I'm to the point now where once I sand it down again, I'll fill any imperfections with 2 part Bondo and call it done. Since the mounting plate for the trucks is now epoxied in, I'll have to go through the floor to mount the trucks. Going to have to figure a way to disguise that a bit...I'm thinking wooden crates with magnets. This way they're removable by my kids, as one right now gets frustrated when he can't remove things, and hide the screw head.


----------



## tjcruiser (Jan 10, 2010)

T-Man said:


> Nice to see you TJ.


Thanks very much, T-Man ... it's good to be back in the saddle at the moment!

And it's always wonderful to see how much you contribute to the forum!

TJ


----------



## sjm9911 (Dec 20, 2012)

Braingcc, it's fun to figure out what works and how long it needs to dry. It all works out in the end. I like the wooden crate with magnets. Good idea. My daughter loves the same stuff.


----------



## briangcc (Oct 11, 2012)

Yeah I see I need to break out my good camera as my cell just isn't focusing properly. Ohh well, that's for this coming weekend!

I think I'll put screws through both ends otherwise I'd have a smooth deck on one end and a screw head sticking out the other. It'd just look weird to me.

And I will eventually stretch the other searchlight car I have. Just want to wrap this one up first so it can be primed.


----------



## gunrunnerjohn (Nov 10, 2010)

That looks like the searchlight car, are you going to put the searchlight back on it?


----------



## briangcc (Oct 11, 2012)

John,

No. It looks at home behind a Williams FA - perfect size. 
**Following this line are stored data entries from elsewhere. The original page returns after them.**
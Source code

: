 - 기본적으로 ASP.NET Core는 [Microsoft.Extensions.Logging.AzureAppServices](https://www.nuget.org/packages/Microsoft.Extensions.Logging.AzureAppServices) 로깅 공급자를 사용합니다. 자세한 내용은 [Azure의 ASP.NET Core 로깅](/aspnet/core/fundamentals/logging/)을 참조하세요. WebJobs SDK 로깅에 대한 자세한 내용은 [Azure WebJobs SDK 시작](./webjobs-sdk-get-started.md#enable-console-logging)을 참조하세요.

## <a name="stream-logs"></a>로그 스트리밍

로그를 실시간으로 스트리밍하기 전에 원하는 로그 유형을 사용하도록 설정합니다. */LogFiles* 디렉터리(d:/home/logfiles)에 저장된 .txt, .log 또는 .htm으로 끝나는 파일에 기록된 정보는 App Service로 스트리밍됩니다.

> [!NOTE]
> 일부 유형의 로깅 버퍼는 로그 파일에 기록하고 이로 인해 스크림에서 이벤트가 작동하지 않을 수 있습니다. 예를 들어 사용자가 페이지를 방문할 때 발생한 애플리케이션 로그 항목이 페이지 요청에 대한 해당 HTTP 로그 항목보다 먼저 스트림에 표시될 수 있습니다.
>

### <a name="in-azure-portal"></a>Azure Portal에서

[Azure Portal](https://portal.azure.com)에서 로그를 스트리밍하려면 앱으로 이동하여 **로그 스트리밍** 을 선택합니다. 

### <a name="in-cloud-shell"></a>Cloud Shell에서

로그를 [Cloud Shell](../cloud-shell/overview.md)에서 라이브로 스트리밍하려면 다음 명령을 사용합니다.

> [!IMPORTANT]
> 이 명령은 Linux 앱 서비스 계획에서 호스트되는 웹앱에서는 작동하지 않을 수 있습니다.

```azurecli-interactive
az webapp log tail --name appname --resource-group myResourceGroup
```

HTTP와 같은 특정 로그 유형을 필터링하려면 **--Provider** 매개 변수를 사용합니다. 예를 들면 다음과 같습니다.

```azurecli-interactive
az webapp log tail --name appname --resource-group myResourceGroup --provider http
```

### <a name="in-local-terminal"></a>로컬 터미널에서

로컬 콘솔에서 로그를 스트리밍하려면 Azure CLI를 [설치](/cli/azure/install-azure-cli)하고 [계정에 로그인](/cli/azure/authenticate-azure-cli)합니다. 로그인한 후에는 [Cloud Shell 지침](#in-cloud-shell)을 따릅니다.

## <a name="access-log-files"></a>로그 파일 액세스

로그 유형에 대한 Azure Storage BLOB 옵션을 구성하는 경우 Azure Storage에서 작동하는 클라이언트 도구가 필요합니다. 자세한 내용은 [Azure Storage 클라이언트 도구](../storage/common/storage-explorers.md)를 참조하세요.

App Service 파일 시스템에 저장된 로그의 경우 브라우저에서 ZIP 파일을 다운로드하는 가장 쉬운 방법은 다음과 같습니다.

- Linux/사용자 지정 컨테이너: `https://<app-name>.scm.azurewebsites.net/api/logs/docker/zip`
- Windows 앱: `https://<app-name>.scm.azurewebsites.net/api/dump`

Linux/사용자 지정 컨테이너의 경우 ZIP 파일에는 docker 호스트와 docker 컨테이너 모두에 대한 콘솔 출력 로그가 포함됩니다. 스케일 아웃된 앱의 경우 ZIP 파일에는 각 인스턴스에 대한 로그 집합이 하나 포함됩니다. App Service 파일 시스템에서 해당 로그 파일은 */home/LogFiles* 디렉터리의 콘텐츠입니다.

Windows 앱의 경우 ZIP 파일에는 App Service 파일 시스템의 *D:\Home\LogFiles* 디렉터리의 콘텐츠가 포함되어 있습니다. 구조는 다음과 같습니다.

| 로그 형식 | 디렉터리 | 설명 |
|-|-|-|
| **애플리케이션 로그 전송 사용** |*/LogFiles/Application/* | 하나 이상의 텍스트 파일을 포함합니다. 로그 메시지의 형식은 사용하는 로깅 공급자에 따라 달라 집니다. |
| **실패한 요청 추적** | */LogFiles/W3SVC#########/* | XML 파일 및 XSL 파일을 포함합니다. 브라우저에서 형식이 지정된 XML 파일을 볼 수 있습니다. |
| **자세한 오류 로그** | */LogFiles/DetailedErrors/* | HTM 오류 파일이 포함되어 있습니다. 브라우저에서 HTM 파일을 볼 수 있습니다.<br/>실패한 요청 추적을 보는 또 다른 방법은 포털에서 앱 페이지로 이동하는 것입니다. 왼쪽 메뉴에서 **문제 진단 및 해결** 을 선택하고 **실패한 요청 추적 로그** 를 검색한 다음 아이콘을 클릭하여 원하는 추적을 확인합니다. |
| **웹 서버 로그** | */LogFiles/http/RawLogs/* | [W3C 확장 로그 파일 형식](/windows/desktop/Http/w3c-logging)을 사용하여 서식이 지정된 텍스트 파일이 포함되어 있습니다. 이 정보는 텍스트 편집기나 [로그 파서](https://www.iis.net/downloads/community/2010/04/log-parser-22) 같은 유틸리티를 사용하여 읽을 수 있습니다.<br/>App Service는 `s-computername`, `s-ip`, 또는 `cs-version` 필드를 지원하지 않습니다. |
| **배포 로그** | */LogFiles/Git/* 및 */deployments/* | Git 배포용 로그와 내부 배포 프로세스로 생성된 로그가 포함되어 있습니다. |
However, the Weaver Sharknoses I just got dwarf this poor little flat car. I'm thinking the Williams stuff is closer to O/27 and the Weaver stuff is closer to O so the 2nd searchlight car I have is going to be stretched an inch I think, maybe an inch and a half. Gotta see how it works out and how the O31 curves are handled. I have Lionel/MTH trucks with the coupler sprung as opposed to being rigid so I might be able to squeak these by.

Once I get these both done, I may be looking for a couple regular flats to stretch a bit as stretching them is certainly cheaper than buying new!


**I will say I looked into returning both to working searchlight cars, just wasn't cost efficient to do so. I'd end up spending more on the parts then what they would be worth when I finished so I figured these were fair game at that stage.


----------



## BWA (Jun 16, 2012)

For the truck holder oner thingamies, use Flat Head screws, countersink them into the top, slightly below the top surface, then epoxy them in, right over top of the screw heads.

Use a nut and washer on the bottom.


----------



## briangcc (Oct 11, 2012)

There's really not much to countersink them into. The epoxy plug is maybe 1/32" to 1/16" thick. 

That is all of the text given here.